While ExxonMobil does have a controversial past as it relates to the environment, its current commitment to try and address this major global issue could win it some favor with Environmental, Social, and Governance-focused investors. Stepping up to tackle man-made climate change, ExxonMobil is calling on its industry and governments to raise $100 billion to fund carbon capture and storage technology to limit carbon emissions that go along with the use of fossil fuels.
ExxonMobil's high yield appears to be supported by its earnings. Its payout ratio will be in the low-70% range for this year. Since analysts are predicting ExxonMobil's earnings will grow 19% next year, the payout should become even more sustainable.
3. Energy Transfer: The midstream titan
Similar to ExxonMobil, the $26 billion (by market cap) master limited partnership (MLP) pipeline company Energy Transfer (ET 0.04%) will benefit from strong and sustained demand for oil and natural gas. The earnings it generates should be able to support the current 6.68% yield going forward. Its share price currently around $9.12 is likely a contributing factor in its popularity with Robinhood's users. Fortunately, Energy Transfer is also an essential business with a solid business model.
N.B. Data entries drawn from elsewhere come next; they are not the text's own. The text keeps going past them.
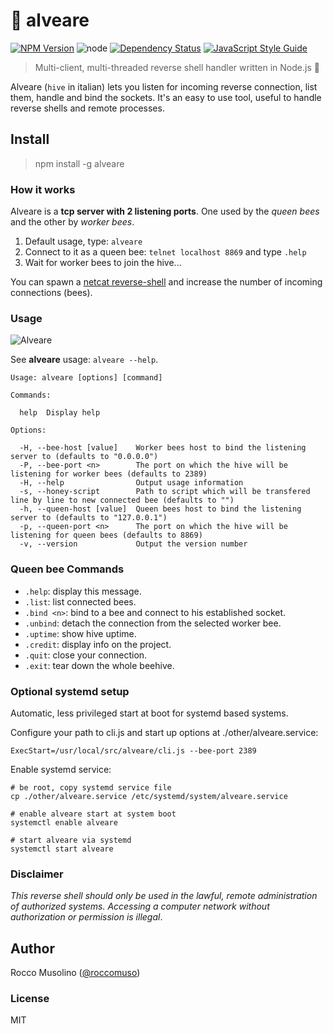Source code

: # :honeybee: alveare

[![NPM Version](https://img.shields.io/npm/v/alveare.svg)](https://www.npmjs.com/package/alveare)
![node](https://img.shields.io/node/v/alveare.svg)
[![Dependency Status](https://david-dm.org/roccomuso/alveare.png)](https://david-dm.org/roccomuso/alveare)
[![JavaScript Style Guide](https://img.shields.io/badge/code_style-standard-brightgreen.svg)](https://standardjs.com)

> Multi-client, multi-threaded reverse shell handler written in Node.js :honey_pot:

Alveare (`hive` in italian) lets you listen for incoming reverse connection, list them, handle and bind the sockets. It's an easy to use tool, useful to handle reverse shells and remote processes.


## Install

> npm install -g alveare

### How it works

Alveare is a **tcp server with 2 listening ports**. One used by the *queen bees* and the other by *worker bees*.

1. Default usage, type: `alveare`
2. Connect to it as a queen bee: `telnet localhost 8869` and type `.help`
3. Wait for worker bees to join the hive...

You can spawn a [netcat reverse-shell](https://github.com/roccomuso/netcat#reverse-shell) and increase the number of incoming connections (bees).

### Usage

![Alveare](/other/screen.png?raw=true "Alveare")

See **alveare** usage: `alveare --help`.

```text
Usage: alveare [options] [command]

Commands:

  help  Display help

Options:

  -H, --bee-host [value]    Worker bees host to bind the listening server to (defaults to "0.0.0.0")
  -P, --bee-port <n>        The port on which the hive will be listening for worker bees (defaults to 2389)
  -H, --help                Output usage information
  -s, --honey-script        Path to script which will be transfered line by line to new connected bee (defaults to "")
  -h, --queen-host [value]  Queen bees host to bind the listening server to (defaults to "127.0.0.1")
  -p, --queen-port <n>      The port on which the hive will be listening for queen bees (defaults to 8869)
  -v, --version             Output the version number
```

### Queen bee Commands

- `.help`: display this message.
- `.list`: list connected bees.
- `.bind <n>`: bind to a bee and connect to his established socket.
- `.unbind`: detach the connection from the selected worker bee.
- `.uptime`: show hive uptime.
- `.credit`: display info on the project.
- `.quit`: close your connection.
- `.exit`: tear down the whole beehive.

### Optional systemd setup
Automatic, less privileged start at boot for systemd based systems.

Configure your path to cli.js and start up options at ./other/alveare.service:
```
ExecStart=/usr/local/src/alveare/cli.js --bee-port 2389
```
Enable systemd service:
```
# be root, copy systemd service file
cp ./other/alveare.service /etc/systemd/system/alveare.service

# enable alveare start at system boot
systemctl enable alveare
    
# start alveare via systemd
systemctl start alveare
```

### Disclaimer

*This reverse shell should only be used in the lawful, remote administration of authorized systems. Accessing a computer network without authorization or permission is illegal*.

## Author

Rocco Musolino ([@roccomuso](https://twitter.com/roccomuso))

### License

MIT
Energy Transfer's 90,000 miles of pipelines throughout 38 states are responsible for moving 30% of the U.S.'s natural gas and oil. Simply put, Energy Transfer's pipelines are what fuel the modern economy.
Energy Transfer's business model resembles a utility in that its revenue tends to be predictable and consistent, regardless of the broader economy's movements up or down. Oil and gas companies need its pipelines to transfer fuel around the country and pay a transfer fee that isn't affected by the ever-changing price of the oil or gas. To this point, 95% of Energy Transfer's estimated adjusted earnings before interest, taxes, depreciation, and amortization (EBITDA) this year will be derived from fixed fee-based contracts. So long as Energy Transfer's customers are able to pay for its services, Energy Transfer will be able to support its dividend and meet its debt obligations.
Despite COVID-19's disruptions weighing West Texas Intermediate (WTI) crude down to an average price of $39 a barrel last year, Energy Transfer's customers were still able to pay the company for its services. Energy Transfer's distributable cash flow (DCF) only fell 8.8% over 2019. Energy Transfer's DCF was enough to pay its distribution 2.3 times over last year, which points to a distribution strong enough to withstand almost any economic downturn. And with commodity prices surging this year as the world returns to a sense of normalcy, Energy Transfer's DCF should rebound this year to cover its distribution even further.